# The Basjes Huis Brothers: Ike (V, KKL1). Kastle (VP)



## Jason L (Mar 20, 2009)

We took the Basjes Huis brothers to their first conformation show this past weekend. 

On Saturday, Falon's Kastle earned the top rating available for his age: VP1!

In case you can't tell ... it was a windy day 









Kastle looking good as usual









Hi, Trophy boy









A few hours later, Ike showed in the Male working Class 24+ months and received a V rating.

Ike wasn't sure what was going on in the ring but he had fun anyway 









On Sunday, Ike did his breed survey (bitework and standing exam) and scored a top rating of KKL1.

Pre-bitework heeling









THIS Ike knows how to do.









Hi, I'm Ike. This is how I guard.









SV judge Johannes Grewes's comment for Ike's breed survey:_ "Large, medium strong. Very good pigment. Strong head. Very good expression. High wither. Firm and straight back. Croup is short and steep. Good chest proportions. Good angulation in front and very good angulation in rear. Steps straight in front and rear and demonstrates powerful gaits with good front reach and effective rear drive. Sure temperament. TSB pronounced. Does out. Special comment: Dog shows a lot of drive. Breeding recommendation: recommended to improve and stabilize working abilities especially in the TSB complex""_

The brothers did well  We're really pleased with them. And, of course, we are quite happy for their breeder.

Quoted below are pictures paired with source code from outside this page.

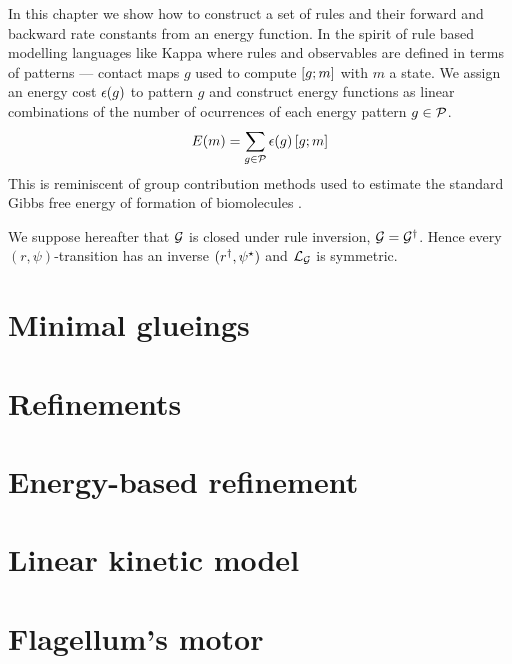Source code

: In this chapter we show how to construct
a set of rules and their forward and backward rate constants
from an energy function.
In the spirit of rule based modelling languages like Kappa
where rules and observables are defined in terms of patterns ---
contact maps $g$ used to compute $\left[g;m\right]$ with $m$ a state.
We assign an energy cost $\epsilon(g)$ to pattern $g$
and construct energy functions as linear combinations
of the number of ocurrences of each energy pattern $g \in \mathcal{P}$.
\[ E(m) = \sum_{g \in \mathcal{P}} \epsilon(g) \left[g;m\right] \]
This is reminiscent of group contribution methods
used to estimate the standard Gibbs free energy of formation
of biomolecules \citep{group-contrib}.







We suppose hereafter that $\mathcal{G}$ is closed under
rule inversion, \ie $\mathcal{G} = \mathcal{G}^\dagger$.
Hence every $(r,\psi)$-transition
has an inverse $(r^\dagger,\psi^\star)$
and $\mathcal{L}_{\mathcal{G}}$ is symmetric.


\section{Minimal glueings}
\label{sec:mg}


\section{Refinements} %
\label{sec:gp}
\fi


\section{Energy-based refinement}
\label{sec:energy-gp}


\section{Linear kinetic model}
\label{sec:kinetic-model}

%
%


\section{Flagellum's motor}
\label{sec:alloring}




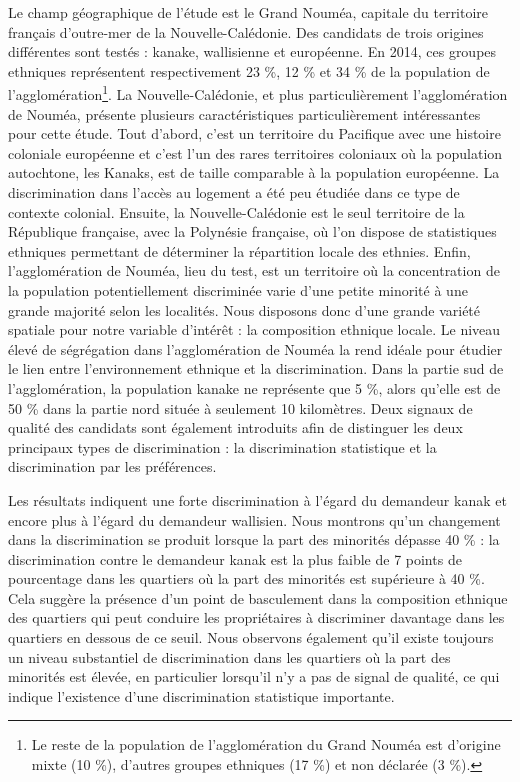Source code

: \documentclass{Revue-economique} %
\begin{document}
\begin{Article}
Le champ géographique de l’étude est le Grand Nouméa, capitale du territoire français d’outre-mer de la Nouvelle-Calédonie. Des candidats de trois origines différentes sont testés : kanake, wallisienne et européenne. En 2014, ces groupes ethniques représentent respectivement 23 \%, 12 \% et 34 \% de la population de l’agglomération\footnote{Le reste de la population de l’agglomération du Grand Nouméa est d’origine mixte (10 \%), d’autres groupes ethniques (17 \%) et non déclarée (3 \%).}. La Nouvelle-Calédonie, et plus particulièrement l’agglomération de Nouméa, présente plusieurs caractéristiques particulièrement intéressantes pour cette étude. Tout d’abord, c’est un territoire du Pacifique avec une histoire coloniale européenne et c’est l’un des rares territoires coloniaux où la population autochtone, les Kanaks, est de taille comparable à la population européenne. La discrimination dans l’accès au logement a été peu étudiée dans ce type de contexte colonial. Ensuite, la Nouvelle-Calédonie est le seul territoire de la République française, avec la Polynésie française, où l’on dispose de statistiques ethniques permettant de déterminer la répartition locale des ethnies. Enfin, l’agglomération de Nouméa, lieu du test, est un territoire où la concentration de la population potentiellement discriminée varie d’une petite minorité à une grande majorité selon les localités. Nous disposons donc d’une grande variété spatiale pour notre variable d’intérêt : la composition ethnique locale. Le niveau élevé de ségrégation dans l’agglomération de Nouméa la rend idéale pour étudier le lien entre l’environnement ethnique et la discrimination. Dans la partie sud de l’agglomération, la population kanake ne représente que 5 \%, alors qu’elle est de 50 \% dans la partie nord située à seulement 10 kilomètres. Deux signaux de qualité des candidats sont également introduits afin de distinguer les deux principaux types de discrimination : la discrimination statistique et la discrimination par les préférences.

Les résultats indiquent une forte discrimination à l’égard du demandeur kanak et encore plus à l’égard du demandeur wallisien. Nous montrons qu’un changement dans la discrimination se produit lorsque la part des minorités dépasse 40 \% : la discrimination contre le demandeur kanak est la plus faible de 7 points de pourcentage dans les quartiers où la part des minorités est supérieure à 40 \%. Cela suggère la présence d’un point de basculement dans la composition ethnique des quartiers qui peut conduire les propriétaires à discriminer davantage dans les quartiers en dessous de ce seuil. Nous observons également qu’il existe toujours un niveau substantiel de discrimination dans les quartiers où la part des minorités est élevée, en particulier lorsqu’il n’y a pas de signal de qualité, ce qui indique l’existence d’une discrimination statistique importante.


\end{Article}
\end{document}
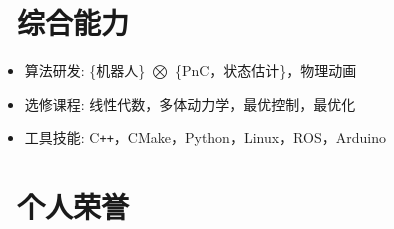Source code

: \documentclass{resume}
\begin{document}
\section{\faCogs\ 综合能力}
\begin{itemize}[parsep=0.5ex]
  \item 算法研发: \{机器人\} $\boldsymbol{\bigotimes}$ \{PnC，状态估计\}，物理动画
  \item 选修课程: 线性代数，多体动力学，最优控制，最优化%
  \item 工具技能: C\texttt{++}，CMake，Python，Linux，ROS，Arduino
\end{itemize}

\section{\faHeartO\ 个人荣誉}
\end{document}
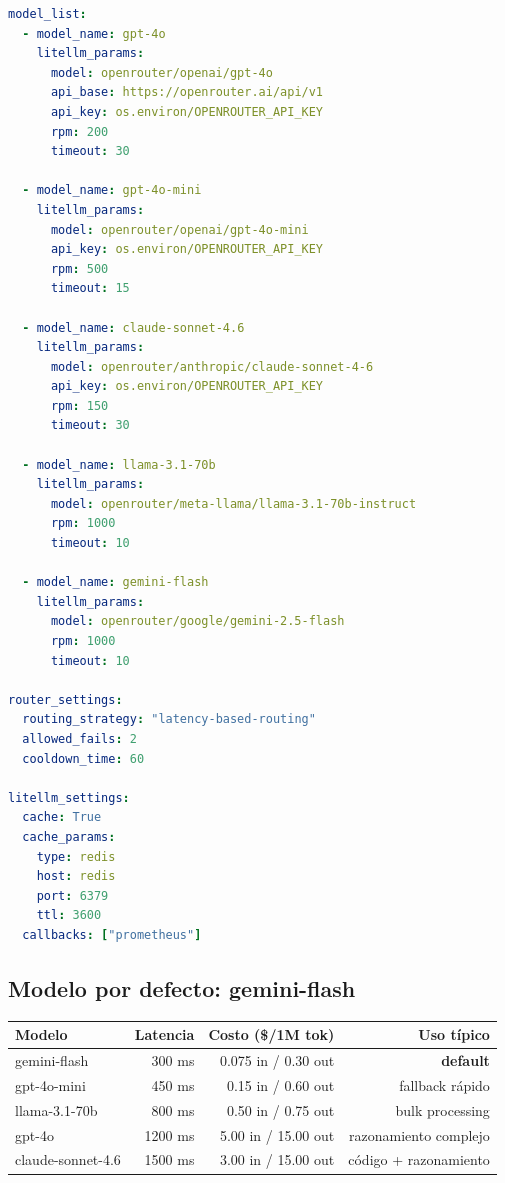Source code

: \documentclass[11pt,a4paper]{article}
\begin{document}
\begin{lstlisting}[language=yaml]
model_list:
  - model_name: gpt-4o
    litellm_params:
      model: openrouter/openai/gpt-4o
      api_base: https://openrouter.ai/api/v1
      api_key: os.environ/OPENROUTER_API_KEY
      rpm: 200
      timeout: 30

  - model_name: gpt-4o-mini
    litellm_params:
      model: openrouter/openai/gpt-4o-mini
      api_key: os.environ/OPENROUTER_API_KEY
      rpm: 500
      timeout: 15

  - model_name: claude-sonnet-4.6
    litellm_params:
      model: openrouter/anthropic/claude-sonnet-4-6
      api_key: os.environ/OPENROUTER_API_KEY
      rpm: 150
      timeout: 30

  - model_name: llama-3.1-70b
    litellm_params:
      model: openrouter/meta-llama/llama-3.1-70b-instruct
      rpm: 1000
      timeout: 10

  - model_name: gemini-flash
    litellm_params:
      model: openrouter/google/gemini-2.5-flash
      rpm: 1000
      timeout: 10

router_settings:
  routing_strategy: "latency-based-routing"
  allowed_fails: 2
  cooldown_time: 60

litellm_settings:
  cache: True
  cache_params:
    type: redis
    host: redis
    port: 6379
    ttl: 3600
  callbacks: ["prometheus"]
\end{lstlisting}

\subsection{Modelo por defecto: gemini-flash}

\begin{center}
\begin{tabular}{|l|r|r|r|}
\hline
\rowcolor{hermesblue}\color{white}\textbf{Modelo} & \color{white}\textbf{Latencia} & \color{white}\textbf{Costo (\$/1M tok)} & \color{white}\textbf{Uso típico}\\
\hline
gemini-flash & ~300 ms & 0.075 in / 0.30 out & \textbf{default}\\
gpt-4o-mini & ~450 ms & 0.15 in / 0.60 out & fallback rápido\\
llama-3.1-70b & ~800 ms & 0.50 in / 0.75 out & bulk processing\\
gpt-4o & ~1200 ms & 5.00 in / 15.00 out & razonamiento complejo\\
claude-sonnet-4.6 & ~1500 ms & 3.00 in / 15.00 out & código + razonamiento\\
\hline
\end{tabular}
\end{center}
\end{document}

VP1 Kastle van het Basjes Huis, STAR









V Ike van het Basjes Huis, IPO1, OFA Hips Good, Elbows Normal 









All photos by Lies. Her Pan did fantastic as well, earing the highest rating for his age group: SG!!! But I leave it to her to make that post


----------



## GatorDog (Aug 17, 2011)

Congrats! I love those boys!


----------



## ponyfarm (Apr 11, 2010)

Congratulations!! One of my favorite videos is "Petting Ike"..remember when!!


----------



## GSDBESTK9 (Mar 26, 2002)

Congrats to you guys!!! Ike is one handsome dude!!


----------



## Jax08 (Feb 13, 2009)

Congrats to all!! What great looking boys!


----------



## Packen (Sep 14, 2008)

Excellent work Jason n Falon! big congrats.


----------



## gagsd (Apr 24, 2003)

Awesome!


----------



## DanielleOttoMom (May 11, 2010)

That's great news!! Congratz to the both of you. Thank you for sharing pictures too. I'm so happy for you both! Yippie!!


----------



## RocketDog (Sep 25, 2011)

Congratulations! They are both stunning, and the judge's comments about Ike are awesome!! Since I have such an infatuation with sables right now, all I can say about Kastle is:

*SWOON!!!!!!!!!!!*Seriously..... be still, my beating heart!


----------



## Courtney (Feb 12, 2010)

Outstanding and congratulations to all!


----------



## Smithie86 (Jan 9, 2001)

It was a great weekend for Jason, Falon and Lies!


----------



## Castlemaid (Jun 29, 2006)

Wow, congrats!! Ike, you never fail to impress no matter where you go, or what you do. Very nice survey comments. Fantastic that the judge singled out his stable temperament and impressive drives. 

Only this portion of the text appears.